The New South Wales (NSW) government was the first to announce that it plans to impose a blanket ban on the greyhound racing industry and shortly thereafter the Australian Capital Territory (ACT) also announced that it would shutdown greyhound racing. While both governments are yet to confirm the exact dates as to when this will be done, the shutdown is expected to be done before July 2017.
Back in 2015, the Four Corners television show on the ABC network released a documentary highlighting the extensive and widespread animal cruelty in the greyhound racing industry. The program also revealed that cheating was a big part of the industry and there was very little change for the industry to reform in the coming years. Former High Court judge Michael McHugh released a report in June stating that 68,000 greyhounds could have been wilfully killed as they no longer had it in them to race competitively.

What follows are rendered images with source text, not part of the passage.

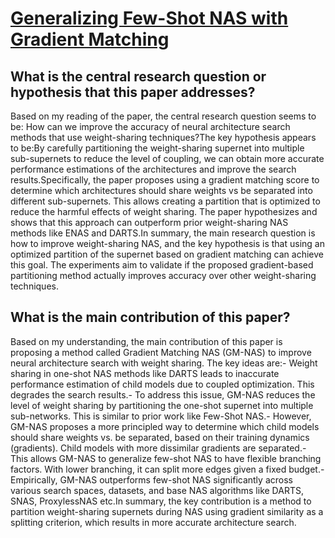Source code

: # [Generalizing Few-Shot NAS with Gradient Matching](https://arxiv.org/abs/2203.15207v2)

## What is the central research question or hypothesis that this paper addresses?

Based on my reading of the paper, the central research question seems to be: How can we improve the accuracy of neural architecture search methods that use weight-sharing techniques?The key hypothesis appears to be:By carefully partitioning the weight-sharing supernet into multiple sub-supernets to reduce the level of coupling, we can obtain more accurate performance estimations of the architectures and improve the search results.Specifically, the paper proposes using a gradient matching score to determine which architectures should share weights vs be separated into different sub-supernets. This allows creating a partition that is optimized to reduce the harmful effects of weight sharing. The paper hypothesizes and shows that this approach can outperform prior weight-sharing NAS methods like ENAS and DARTS.In summary, the main research question is how to improve weight-sharing NAS, and the key hypothesis is that using an optimized partition of the supernet based on gradient matching can achieve this goal. The experiments aim to validate if the proposed gradient-based partitioning method actually improves accuracy over other weight-sharing techniques.


## What is the main contribution of this paper?

Based on my understanding, the main contribution of this paper is proposing a method called Gradient Matching NAS (GM-NAS) to improve neural architecture search with weight sharing. The key ideas are:- Weight sharing in one-shot NAS methods like DARTS leads to inaccurate performance estimation of child models due to coupled optimization. This degrades the search results.- To address this issue, GM-NAS reduces the level of weight sharing by partitioning the one-shot supernet into multiple sub-networks. This is similar to prior work like Few-Shot NAS.- However, GM-NAS proposes a more principled way to determine which child models should share weights vs. be separated, based on their training dynamics (gradients). Child models with more dissimilar gradients are separated.- This allows GM-NAS to generalize few-shot NAS to have flexible branching factors. With lower branching, it can split more edges given a fixed budget.- Empirically, GM-NAS outperforms few-shot NAS significantly across various search spaces, datasets, and base NAS algorithms like DARTS, SNAS, ProxylessNAS etc.In summary, the key contribution is a method to partition weight-sharing supernets during NAS using gradient similarity as a splitting criterion, which results in more accurate architecture search.
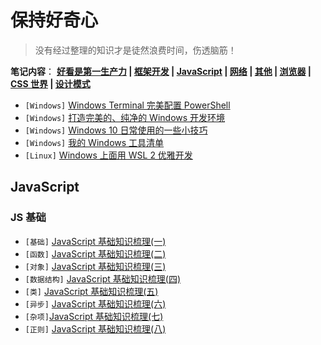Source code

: # 保持好奇心

> 没有经过整理的知识才是徒然浪费时间，伤透脑筋！

**笔记内容**： **[好看是第一生产力](#好看是第一生产力) | [框架开发](#框架开发) | [JavaScript](#javascript) | [网络](#网络) | [其他](#其他) | [浏览器](#浏览器) | [CSS 世界](#css-世界) | [设计模式](#设计模式)**

- `[Windows]` [Windows Terminal 完美配置 PowerShell](Notes/Powershell_Terminal.md)
- `[Windows]` [打造完美的、纯净的 Windows 开发环境](Notes/System_win.md)
- `[Windows]` [Windows 10 日常使用的一些小技巧](Notes/Some-tips.md)
- `[Windows]` [我的 Windows 工具清单](Notes/Tool_list.md)
- `[Linux]` [Windows 上面用 WSL 2 优雅开发](Notes/Linux_Wsl.md)

## JavaScript

### JS 基础

- `[基础]` [JavaScript 基础知识梳理(一)](js/js_base.md)
- `[函数]` [JavaScript 基础知识梳理(二)](js/js_object.md)
- `[对象]` [JavaScript 基础知识梳理(三)](js/js_function.md)
- `[数据结构]` [JavaScript 基础知识梳理(四)](js/js_data_structure.md)
- `[类]` [JavaScript 基础知识梳理(五)](js/js_class.md)
- `[异步]` [JavaScript 基础知识梳理(六)](js/js_promise.md)
- `[杂项]`[JavaScript 基础知识梳理(七)](js/js_other.md)
- `[正则]` [JavaScript 基础知识梳理(八)](js/js_regexp.md)



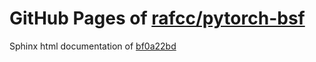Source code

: GitHub Pages of [rafcc/pytorch-bsf](https://github.com/rafcc/pytorch-bsf.git)
===
Sphinx html documentation of [bf0a22bd](https://github.com/rafcc/pytorch-bsf/tree/bf0a22bd3d6c4fa2ce6d55ebb8042012dd193818)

The NSW and the ACT governments launched a special commission inquiry into the industry and have now deemed that there is significant evidence of animal cruelty in the industry and decided that a blanket ban was the only possible solution. Mike Baird, the NSW Premier stated that NSW could no longer tolerate the widespread abuse of animals and his government would work with the greyhound industry to complete the shutdown.

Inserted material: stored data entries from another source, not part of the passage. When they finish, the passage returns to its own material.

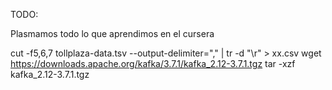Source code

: TODO:

Plasmamos todo lo que aprendimos en el cursera


cut -f5,6,7 tollplaza-data.tsv --output-delimiter="," | tr -d "\r" > xx.csv
wget https://downloads.apache.org/kafka/3.7.1/kafka_2.12-3.7.1.tgz
tar -xzf kafka_2.12-3.7.1.tgz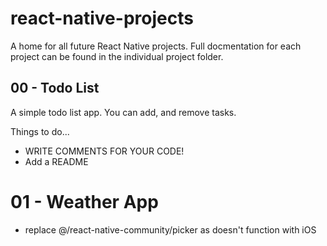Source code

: # react-native-projects

A home for all future React Native projects. Full docmentation for each project can be found in the individual project folder.

## 00 - Todo List

A simple todo list app. You can add, and remove tasks.

Things to do...

- WRITE COMMENTS FOR YOUR CODE!
- Add a README

# 01 - Weather App

- replace @/react-native-community/picker as doesn't function with iOS
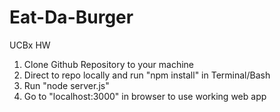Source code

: # Eat-Da-Burger
UCBx HW

1) Clone Github Repository to your machine
2) Direct to repo locally and run "npm install" in Terminal/Bash
3) Run "node server.js" 
4) Go to "localhost:3000" in browser to use working web app


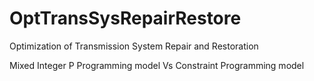 # OptTransSysRepairRestore
Optimization of Transmission System Repair and Restoration

Mixed Integer P Programming model Vs Constraint Programming model
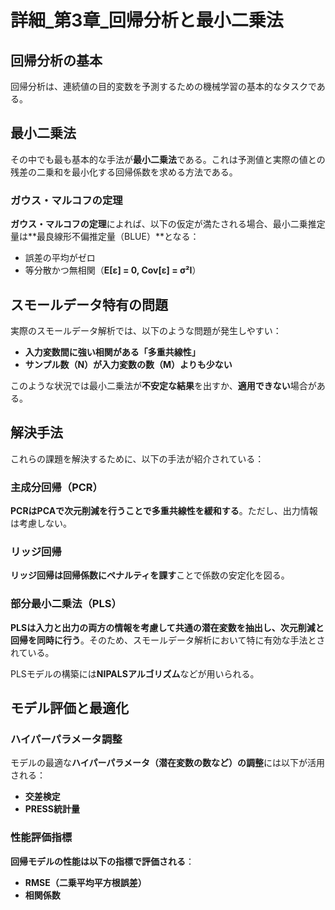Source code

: # 詳細_第3章_回帰分析と最小二乗法

## 回帰分析の基本

回帰分析は、連続値の目的変数を予測するための機械学習の基本的なタスクである。

## 最小二乗法

その中でも最も基本的な手法が**最小二乗法**である。これは予測値と実際の値との残差の二乗和を最小化する回帰係数を求める方法である。

### ガウス・マルコフの定理

**ガウス・マルコフの定理**によれば、以下の仮定が満たされる場合、最小二乗推定量は**最良線形不偏推定量（BLUE）**となる：

- 誤差の平均がゼロ
- 等分散かつ無相関（**E[ε] = 0, Cov[ε] = σ²I**）

## スモールデータ特有の問題

実際のスモールデータ解析では、以下のような問題が発生しやすい：

- **入力変数間に強い相関がある「多重共線性」**
- **サンプル数（N）が入力変数の数（M）よりも少ない**

このような状況では最小二乗法が**不安定な結果**を出すか、**適用できない**場合がある。

## 解決手法

これらの課題を解決するために、以下の手法が紹介されている：

### 主成分回帰（PCR）

**PCRはPCAで次元削減を行うことで多重共線性を緩和する**。ただし、出力情報は考慮しない。

### リッジ回帰

**リッジ回帰は回帰係数にペナルティを課す**ことで係数の安定化を図る。

### 部分最小二乗法（PLS）

**PLSは入力と出力の両方の情報を考慮して共通の潜在変数を抽出し、次元削減と回帰を同時に行う**。そのため、スモールデータ解析において特に有効な手法とされている。

PLSモデルの構築には**NIPALSアルゴリズム**などが用いられる。

## モデル評価と最適化

### ハイパーパラメータ調整

モデルの最適な**ハイパーパラメータ（潜在変数の数など）の調整**には以下が活用される：
- **交差検定**
- **PRESS統計量**

### 性能評価指標

**回帰モデルの性能は以下の指標で評価される**：
- **RMSE（二乗平均平方根誤差）**
- **相関係数**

The news comes as a shock to the greyhound industry which has a massive following in Australia and is estimated to be a $335 million industry in NSW, generating 2,700 full time jobs and $179 million in wages based on a 2014 IER consultants report. The decision to ban greyhound racing in NSW has received a lot of criticism from the opposition party as well as members in Baird’s own government. Two National MPs have stated that a blanket ban on the industry was not required and thousands of greyhound owners, breeders and others employed in the industry will find themselves out of work and lose their livelihood.
Cootamundra MP Katrina Hodgkinson stated that there is a way to clear up rotten eggs without shutting down the industry which has been a strong part of NSW’s social fabric. The Greyhound Racing NSW (GRNSW) stated that it was devastated to learn of Baird’s decision as the organisation had put in a lot of effort in 2015 to improve the standards in the industry, build trust in the community and establish rules where animal welfare would play a key part of the industry’s future.
GRNSW released a statement which said “The NSW Government, after receiving the report of the special commission of inquiry, has come to a different conclusion, one that will rock industry participants and associated communities around our state, as well as the hardworking GRNSW team and its partners who have been working tirelessly to improve the industry.”